Re: Problems with DistributionFitTest
- To: mathgroup at smc.vnet.net
- Subject: [mg122569] Re: Problems with DistributionFitTest
- From: Ray Koopman <koopman at sfu.ca>
- Date: Tue, 1 Nov 2011 06:58:11 -0500 (EST)
- Delivered-to: l-mathgroup@mail-archive0.wolfram.com
- References: <j8nuqm$egv$1@smc.vnet.net>
On Oct 31, 10:07 pm, fd <fdi... at gmail.com> wrote: > Dear Group > > I'm not a specialist in statistics, but I spoke to one who found this > behaviour dubious. > > Before using DistributionFitTest I was doing some tests with the > normal distribution, like this > > data = RandomVariate[NormalDistribution[], 10000]; > > DistributionFitTest[data] > > 0.0312946 > > According to the documentation "A small p-value suggests that it is > unlikely that the data came from dist", and that the test assumes the > data is normally distributed > > I found this result for the p-value to be really low, if I re-run the > code I often get what I would expect (a number greater than 0.5) but > it is not at all rare to obtain p values smaller than 0.05 and even > smaller.
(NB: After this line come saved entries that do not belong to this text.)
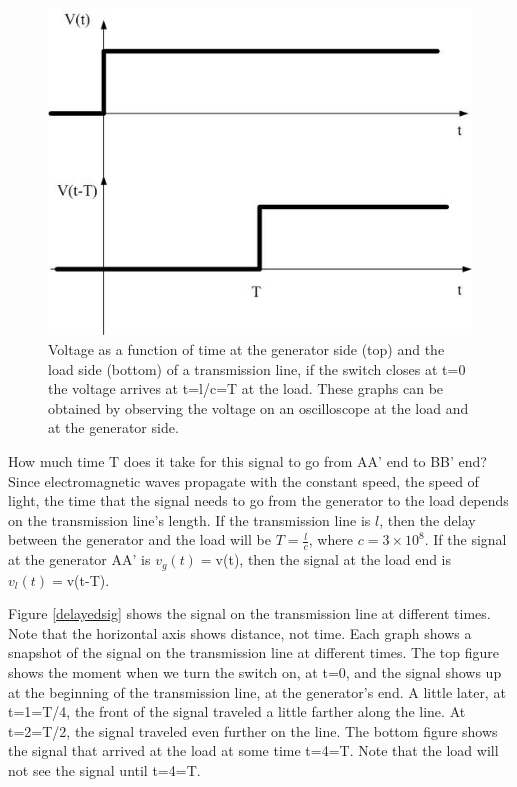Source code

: \documentclass{ximera}
\begin{document}
\begin{figure}[htbp]
\begin{center}
\includegraphics[scale=0.5]{../jpg/timedelayedsignal.jpg}  
\end{center}
\caption{Voltage as a function of time at the generator side (top) and the load side (bottom) of a transmission line, if the switch closes at t=0 the voltage arrives at t=l/c=T at the load. These graphs can be obtained by observing the voltage on an oscilloscope at the load and at the generator side.}
\label{timedelaysig} 
 \end{figure}





 How much time T does it take for this signal to go from AA' end to BB' end? 
Since electromagnetic waves propagate with the constant speed, the speed of light,  the time that the signal needs to go from the generator to the load depends on the transmission line's length. If the transmission line is $l$, then the delay between the generator and the load will be  $T=\frac{l}{c}$, where $c=3\times 10^8$. If the signal at the generator AA' is $v_g(t)=$v(t), then the signal at the load end is $v_l(t)=$v(t-T). 


Figure \ref{delayedsig} shows the signal on the transmission line at different times. Note that the horizontal axis shows distance, not time. Each graph shows a snapshot of the signal on the transmission line at different times. The top figure shows the moment when we turn the switch on, at t=0, and the signal shows up at the beginning of the transmission line, at the generator's end. A little later, at t=1=T/4, the front of the signal traveled a little farther along the line. At t=2=T/2, the signal traveled even further on the line. The bottom figure shows the signal that arrived at the load at some time t=4=T. Note that the load will not see the signal until t=4=T. 
\end{document}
Through multiple re-runs I notice it fluctuates by orders of > magnitude. > > The statistician I consulted with found this weird since the data was > drawn from a a normal distribution and the sample size is big, > especially because the Pearson X2 test also fluctuates like this: > > H=DistributionFitTest[data, Automatic, "HypothesisTestData"]; > > H["TestDataTable", All] > > Is this a real issue? > > Any thougths > > Best regards > Felipe If the data were generated by the distribution for which you are testing then, no matter what the sample size is, the p-value is a sample from a Uniform[0,1] distribution, so 5% of the time it should be < .05, etc.